STORED DATA ->
#####
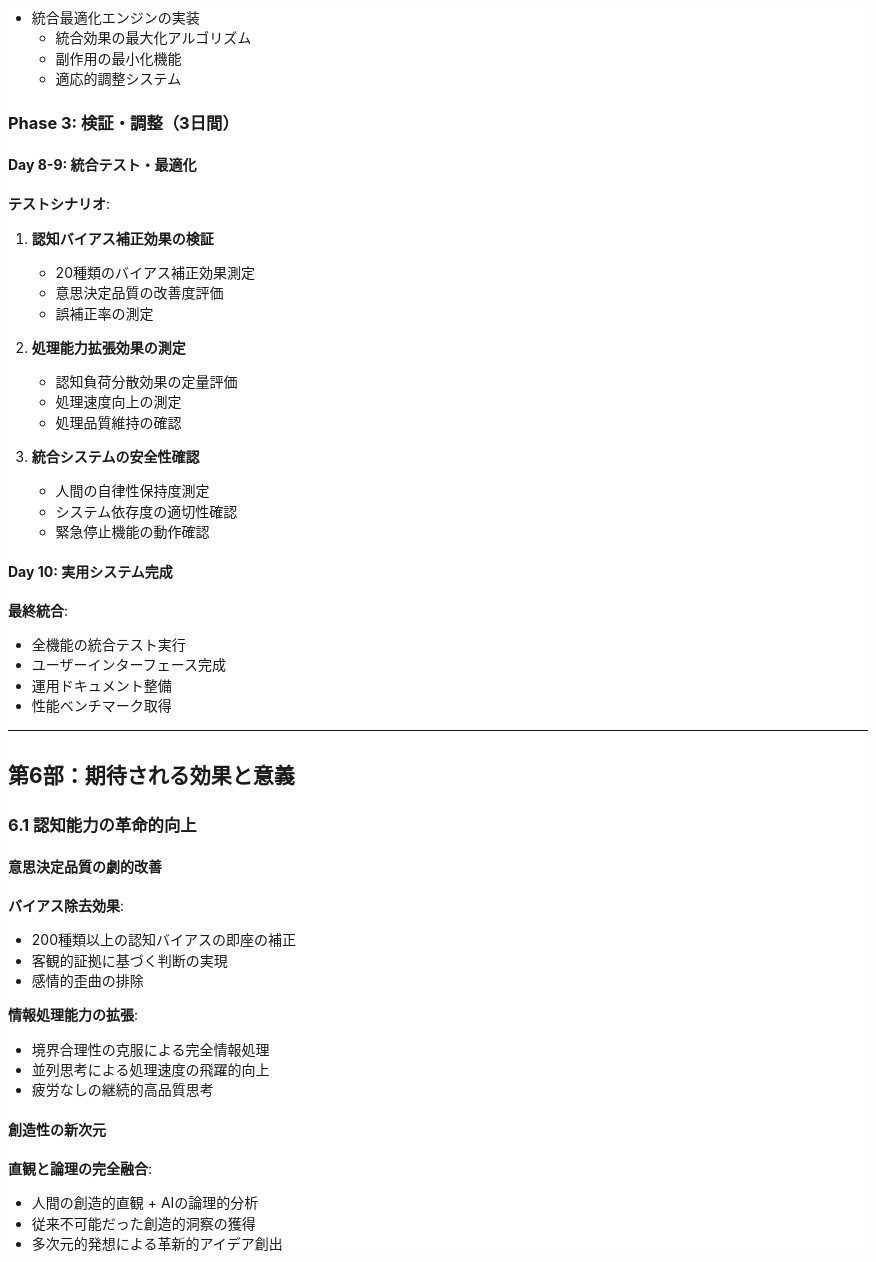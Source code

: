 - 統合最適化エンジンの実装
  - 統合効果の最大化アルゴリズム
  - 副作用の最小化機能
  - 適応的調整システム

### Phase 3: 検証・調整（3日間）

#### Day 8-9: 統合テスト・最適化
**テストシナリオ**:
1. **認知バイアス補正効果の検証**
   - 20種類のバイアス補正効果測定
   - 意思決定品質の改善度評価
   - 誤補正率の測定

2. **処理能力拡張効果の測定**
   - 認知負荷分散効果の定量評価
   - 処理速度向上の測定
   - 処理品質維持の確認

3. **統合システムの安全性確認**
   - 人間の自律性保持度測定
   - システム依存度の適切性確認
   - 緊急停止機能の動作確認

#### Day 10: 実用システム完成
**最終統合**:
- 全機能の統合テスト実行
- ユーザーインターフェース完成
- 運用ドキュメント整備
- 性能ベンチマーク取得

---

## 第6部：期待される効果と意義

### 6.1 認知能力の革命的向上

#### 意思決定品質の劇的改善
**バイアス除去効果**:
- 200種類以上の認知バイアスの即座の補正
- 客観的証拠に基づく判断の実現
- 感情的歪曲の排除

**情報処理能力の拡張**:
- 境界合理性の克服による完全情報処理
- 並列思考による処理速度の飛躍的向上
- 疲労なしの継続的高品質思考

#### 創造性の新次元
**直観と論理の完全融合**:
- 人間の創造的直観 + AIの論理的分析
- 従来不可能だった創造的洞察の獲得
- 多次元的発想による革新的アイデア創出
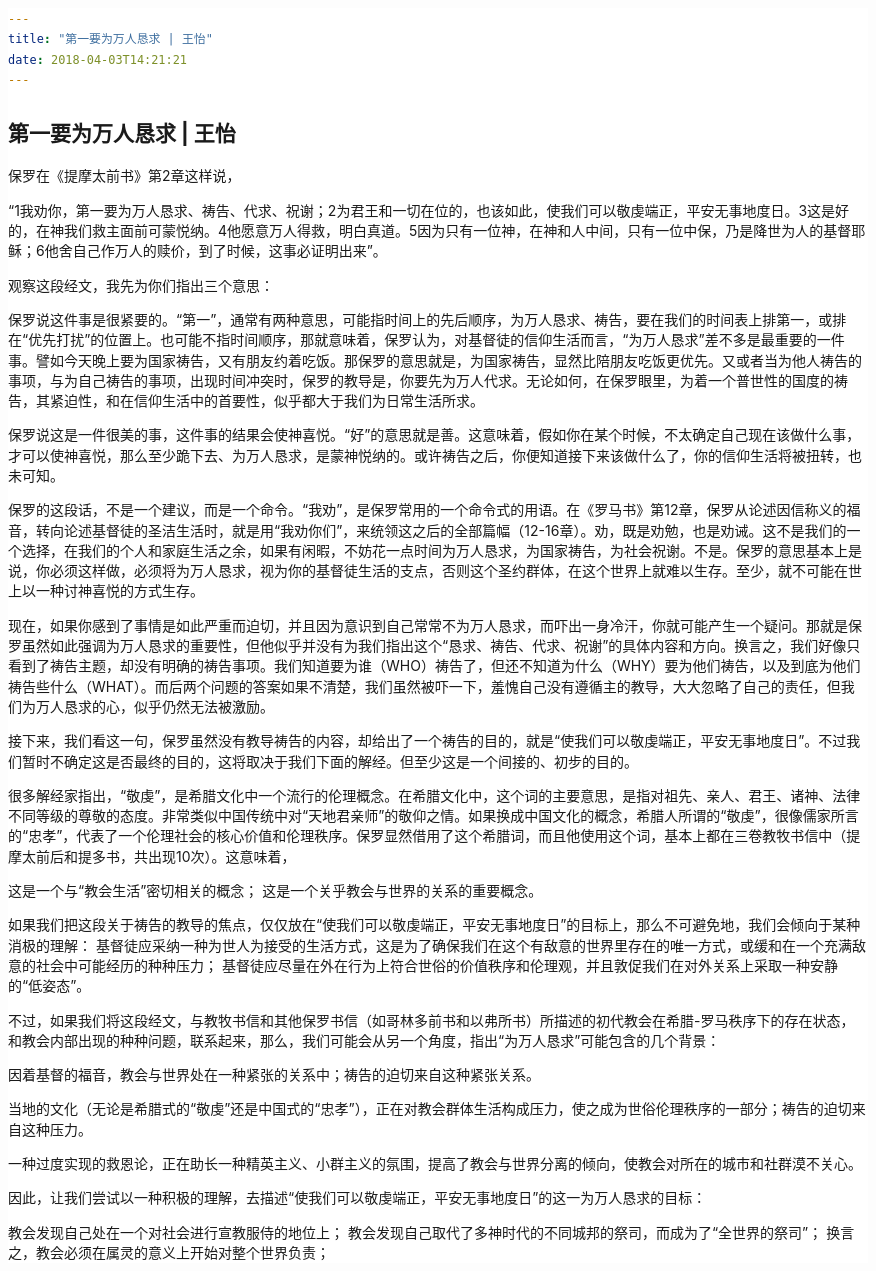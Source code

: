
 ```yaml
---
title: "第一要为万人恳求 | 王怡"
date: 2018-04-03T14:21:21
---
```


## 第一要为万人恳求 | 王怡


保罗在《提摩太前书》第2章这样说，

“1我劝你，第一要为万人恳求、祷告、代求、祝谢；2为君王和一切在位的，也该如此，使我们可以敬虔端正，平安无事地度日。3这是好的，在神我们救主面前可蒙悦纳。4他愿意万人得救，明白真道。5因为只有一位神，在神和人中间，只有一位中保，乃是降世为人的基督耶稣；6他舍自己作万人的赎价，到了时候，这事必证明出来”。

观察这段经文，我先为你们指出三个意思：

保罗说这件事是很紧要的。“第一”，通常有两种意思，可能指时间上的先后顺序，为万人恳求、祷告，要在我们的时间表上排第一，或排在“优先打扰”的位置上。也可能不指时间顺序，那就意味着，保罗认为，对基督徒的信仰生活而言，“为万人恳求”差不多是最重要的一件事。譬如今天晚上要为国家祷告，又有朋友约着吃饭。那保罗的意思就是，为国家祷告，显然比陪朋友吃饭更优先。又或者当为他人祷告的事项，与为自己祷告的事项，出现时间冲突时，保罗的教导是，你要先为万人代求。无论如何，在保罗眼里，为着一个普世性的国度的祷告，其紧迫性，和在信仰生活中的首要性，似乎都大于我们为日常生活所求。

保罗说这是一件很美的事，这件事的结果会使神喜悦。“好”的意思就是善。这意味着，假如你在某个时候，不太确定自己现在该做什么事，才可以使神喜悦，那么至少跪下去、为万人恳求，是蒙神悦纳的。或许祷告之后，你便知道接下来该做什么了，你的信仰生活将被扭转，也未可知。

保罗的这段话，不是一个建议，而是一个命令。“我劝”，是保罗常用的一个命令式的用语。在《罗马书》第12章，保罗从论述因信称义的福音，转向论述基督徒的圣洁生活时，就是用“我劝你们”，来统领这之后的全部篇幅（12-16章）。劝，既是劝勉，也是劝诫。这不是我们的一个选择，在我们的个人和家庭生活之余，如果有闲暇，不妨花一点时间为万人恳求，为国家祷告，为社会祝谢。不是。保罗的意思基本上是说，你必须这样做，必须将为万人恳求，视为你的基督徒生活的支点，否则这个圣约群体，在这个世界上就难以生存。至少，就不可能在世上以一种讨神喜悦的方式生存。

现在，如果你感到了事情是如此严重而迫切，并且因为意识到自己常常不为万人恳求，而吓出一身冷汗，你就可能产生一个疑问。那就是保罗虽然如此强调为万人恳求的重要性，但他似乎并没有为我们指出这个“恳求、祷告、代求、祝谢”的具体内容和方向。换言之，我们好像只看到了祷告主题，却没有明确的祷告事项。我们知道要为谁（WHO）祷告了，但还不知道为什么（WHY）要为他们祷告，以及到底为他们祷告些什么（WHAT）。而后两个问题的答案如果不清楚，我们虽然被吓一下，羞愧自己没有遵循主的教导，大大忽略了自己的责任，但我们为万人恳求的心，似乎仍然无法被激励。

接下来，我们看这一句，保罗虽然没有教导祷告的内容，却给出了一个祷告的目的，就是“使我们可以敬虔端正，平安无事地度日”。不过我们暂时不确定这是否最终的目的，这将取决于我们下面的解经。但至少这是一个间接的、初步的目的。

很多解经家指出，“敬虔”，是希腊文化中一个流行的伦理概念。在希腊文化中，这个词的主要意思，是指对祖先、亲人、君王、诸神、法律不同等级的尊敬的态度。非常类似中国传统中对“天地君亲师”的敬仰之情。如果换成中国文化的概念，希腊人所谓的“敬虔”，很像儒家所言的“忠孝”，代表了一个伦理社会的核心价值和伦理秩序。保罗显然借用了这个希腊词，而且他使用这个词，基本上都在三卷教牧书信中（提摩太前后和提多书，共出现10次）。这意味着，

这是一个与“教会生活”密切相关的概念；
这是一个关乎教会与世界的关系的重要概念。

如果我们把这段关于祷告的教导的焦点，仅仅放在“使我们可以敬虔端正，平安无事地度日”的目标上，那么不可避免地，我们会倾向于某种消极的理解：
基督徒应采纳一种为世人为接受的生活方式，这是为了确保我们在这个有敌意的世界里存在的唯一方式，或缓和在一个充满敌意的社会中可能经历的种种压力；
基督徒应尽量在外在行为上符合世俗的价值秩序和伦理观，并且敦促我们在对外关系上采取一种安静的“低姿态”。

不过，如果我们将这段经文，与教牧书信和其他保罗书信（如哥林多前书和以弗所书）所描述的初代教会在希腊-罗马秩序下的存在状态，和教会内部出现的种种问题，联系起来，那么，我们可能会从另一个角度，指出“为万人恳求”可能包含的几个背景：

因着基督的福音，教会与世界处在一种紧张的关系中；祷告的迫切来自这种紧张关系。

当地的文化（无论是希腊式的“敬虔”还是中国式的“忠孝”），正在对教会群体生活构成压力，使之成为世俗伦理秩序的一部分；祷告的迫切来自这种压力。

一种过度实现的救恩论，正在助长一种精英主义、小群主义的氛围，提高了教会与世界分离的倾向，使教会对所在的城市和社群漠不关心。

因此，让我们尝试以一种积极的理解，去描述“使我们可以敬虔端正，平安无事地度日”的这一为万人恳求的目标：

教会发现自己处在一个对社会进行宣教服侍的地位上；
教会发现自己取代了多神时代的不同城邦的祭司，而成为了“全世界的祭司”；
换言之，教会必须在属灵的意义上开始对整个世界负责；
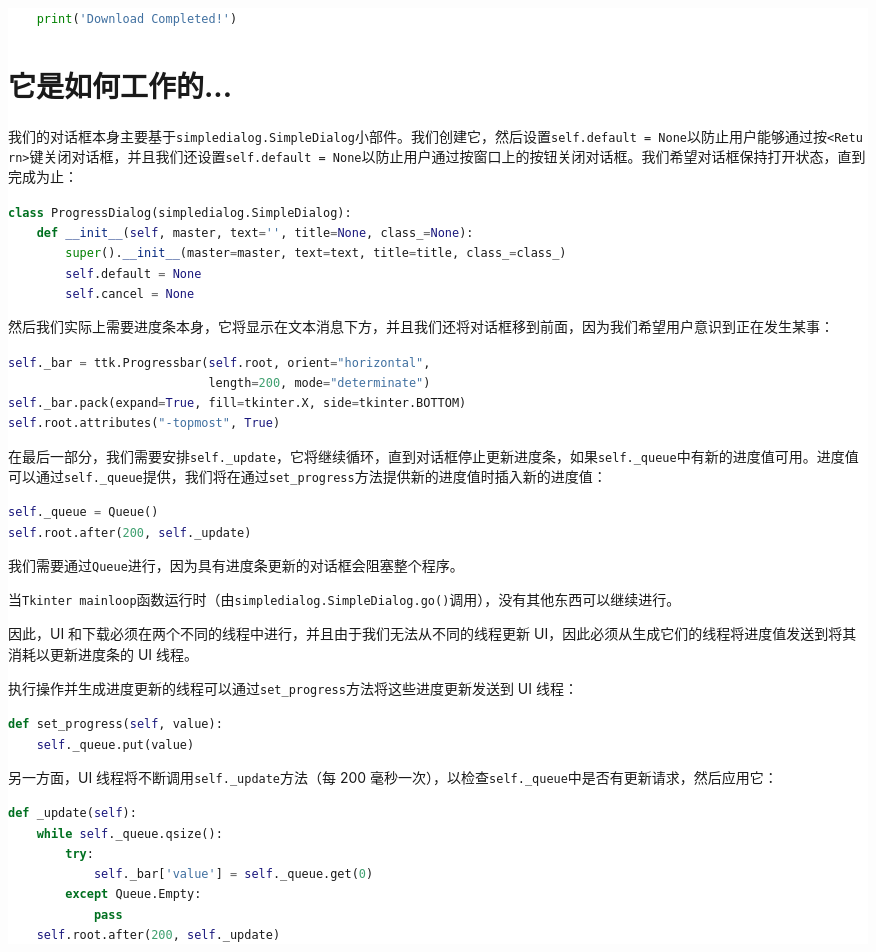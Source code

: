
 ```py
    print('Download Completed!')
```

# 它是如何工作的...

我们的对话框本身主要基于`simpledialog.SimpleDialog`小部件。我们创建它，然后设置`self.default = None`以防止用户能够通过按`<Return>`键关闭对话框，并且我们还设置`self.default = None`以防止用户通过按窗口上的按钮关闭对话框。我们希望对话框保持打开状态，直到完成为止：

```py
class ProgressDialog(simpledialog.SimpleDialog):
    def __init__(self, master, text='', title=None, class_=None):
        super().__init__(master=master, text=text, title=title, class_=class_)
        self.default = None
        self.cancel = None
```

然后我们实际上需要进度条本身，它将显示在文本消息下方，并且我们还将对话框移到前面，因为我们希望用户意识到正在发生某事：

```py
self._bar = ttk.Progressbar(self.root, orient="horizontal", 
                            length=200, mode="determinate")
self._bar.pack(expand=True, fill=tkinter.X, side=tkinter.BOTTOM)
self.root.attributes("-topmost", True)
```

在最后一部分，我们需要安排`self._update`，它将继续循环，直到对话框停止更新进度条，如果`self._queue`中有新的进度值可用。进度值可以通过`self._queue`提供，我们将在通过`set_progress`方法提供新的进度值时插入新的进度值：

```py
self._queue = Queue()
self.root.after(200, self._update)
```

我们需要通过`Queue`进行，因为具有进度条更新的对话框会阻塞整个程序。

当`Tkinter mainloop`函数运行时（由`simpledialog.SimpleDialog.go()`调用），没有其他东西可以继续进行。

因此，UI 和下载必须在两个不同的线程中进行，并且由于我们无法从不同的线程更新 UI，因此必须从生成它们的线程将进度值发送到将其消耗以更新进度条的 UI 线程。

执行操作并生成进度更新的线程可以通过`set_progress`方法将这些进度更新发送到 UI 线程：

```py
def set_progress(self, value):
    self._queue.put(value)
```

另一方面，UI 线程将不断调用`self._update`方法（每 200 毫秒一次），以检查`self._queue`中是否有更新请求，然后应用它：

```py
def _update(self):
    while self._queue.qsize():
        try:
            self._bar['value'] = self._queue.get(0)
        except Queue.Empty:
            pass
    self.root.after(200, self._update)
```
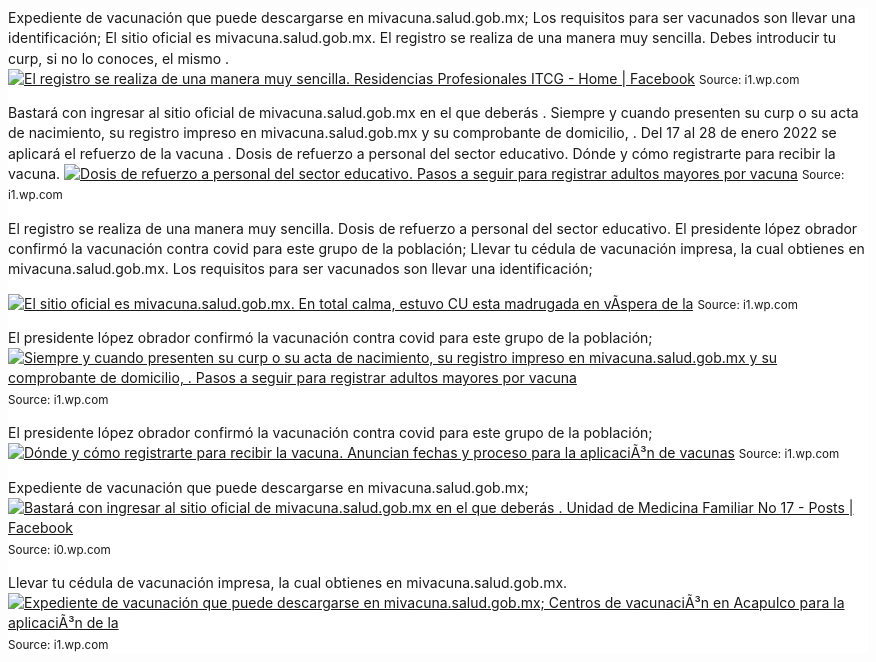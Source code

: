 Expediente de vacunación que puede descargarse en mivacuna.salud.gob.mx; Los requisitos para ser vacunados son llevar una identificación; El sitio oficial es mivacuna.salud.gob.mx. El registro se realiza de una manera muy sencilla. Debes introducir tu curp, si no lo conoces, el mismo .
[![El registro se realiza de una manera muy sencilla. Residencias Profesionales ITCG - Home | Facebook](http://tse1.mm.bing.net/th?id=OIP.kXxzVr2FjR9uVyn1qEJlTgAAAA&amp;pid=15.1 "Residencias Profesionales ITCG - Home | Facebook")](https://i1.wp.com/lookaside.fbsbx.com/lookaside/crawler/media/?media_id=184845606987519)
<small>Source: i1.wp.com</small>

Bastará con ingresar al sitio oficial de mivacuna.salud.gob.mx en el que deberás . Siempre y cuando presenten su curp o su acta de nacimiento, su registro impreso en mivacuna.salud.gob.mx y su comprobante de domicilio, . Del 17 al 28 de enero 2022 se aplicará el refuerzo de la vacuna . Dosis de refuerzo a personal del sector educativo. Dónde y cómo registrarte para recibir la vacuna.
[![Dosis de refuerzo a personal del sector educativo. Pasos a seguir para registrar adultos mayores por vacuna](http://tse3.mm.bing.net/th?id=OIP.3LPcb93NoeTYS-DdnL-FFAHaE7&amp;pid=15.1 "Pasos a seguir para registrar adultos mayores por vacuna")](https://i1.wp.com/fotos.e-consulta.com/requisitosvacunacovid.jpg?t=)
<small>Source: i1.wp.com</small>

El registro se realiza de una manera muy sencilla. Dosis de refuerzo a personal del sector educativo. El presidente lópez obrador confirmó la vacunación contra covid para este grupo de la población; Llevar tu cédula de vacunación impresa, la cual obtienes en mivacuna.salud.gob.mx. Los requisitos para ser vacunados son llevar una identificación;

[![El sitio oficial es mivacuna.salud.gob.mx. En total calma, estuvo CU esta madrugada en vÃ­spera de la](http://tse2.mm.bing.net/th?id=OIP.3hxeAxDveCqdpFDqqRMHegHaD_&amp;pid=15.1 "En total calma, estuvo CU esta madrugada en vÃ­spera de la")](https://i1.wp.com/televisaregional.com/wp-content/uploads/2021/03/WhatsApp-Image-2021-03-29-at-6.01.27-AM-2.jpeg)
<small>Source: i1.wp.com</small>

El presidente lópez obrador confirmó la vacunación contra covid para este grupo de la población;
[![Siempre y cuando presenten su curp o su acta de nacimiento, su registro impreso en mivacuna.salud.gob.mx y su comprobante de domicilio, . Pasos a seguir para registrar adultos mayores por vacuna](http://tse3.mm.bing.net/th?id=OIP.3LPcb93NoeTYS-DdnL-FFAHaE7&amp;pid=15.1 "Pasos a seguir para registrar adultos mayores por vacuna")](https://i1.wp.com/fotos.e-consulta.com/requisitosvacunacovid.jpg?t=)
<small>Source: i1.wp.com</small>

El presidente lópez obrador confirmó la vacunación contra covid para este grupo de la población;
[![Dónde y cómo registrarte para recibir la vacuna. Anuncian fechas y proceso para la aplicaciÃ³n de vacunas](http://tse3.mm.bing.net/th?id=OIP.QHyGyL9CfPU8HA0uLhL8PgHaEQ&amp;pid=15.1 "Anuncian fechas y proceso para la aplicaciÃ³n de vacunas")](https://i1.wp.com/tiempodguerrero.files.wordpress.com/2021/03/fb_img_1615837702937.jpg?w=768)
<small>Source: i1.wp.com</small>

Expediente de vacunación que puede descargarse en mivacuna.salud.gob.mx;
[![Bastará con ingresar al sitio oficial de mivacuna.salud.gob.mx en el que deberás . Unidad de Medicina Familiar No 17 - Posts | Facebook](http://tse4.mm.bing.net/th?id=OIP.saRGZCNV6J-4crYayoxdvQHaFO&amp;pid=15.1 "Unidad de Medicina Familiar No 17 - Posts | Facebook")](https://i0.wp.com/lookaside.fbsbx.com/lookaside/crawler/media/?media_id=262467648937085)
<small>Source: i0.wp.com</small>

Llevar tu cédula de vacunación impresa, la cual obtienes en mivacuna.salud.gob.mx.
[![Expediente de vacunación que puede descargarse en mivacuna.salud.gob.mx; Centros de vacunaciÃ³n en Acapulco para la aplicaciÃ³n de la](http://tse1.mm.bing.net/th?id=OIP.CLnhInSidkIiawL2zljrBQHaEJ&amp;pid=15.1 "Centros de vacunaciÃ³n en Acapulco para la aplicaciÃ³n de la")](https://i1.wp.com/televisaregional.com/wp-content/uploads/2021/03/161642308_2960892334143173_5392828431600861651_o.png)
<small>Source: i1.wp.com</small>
#####
TASK DETAILS -> Could you report how many lines of the entries include the word "media"? Only the number is needed.

SOLUTION TO THE PROBLEM -> 2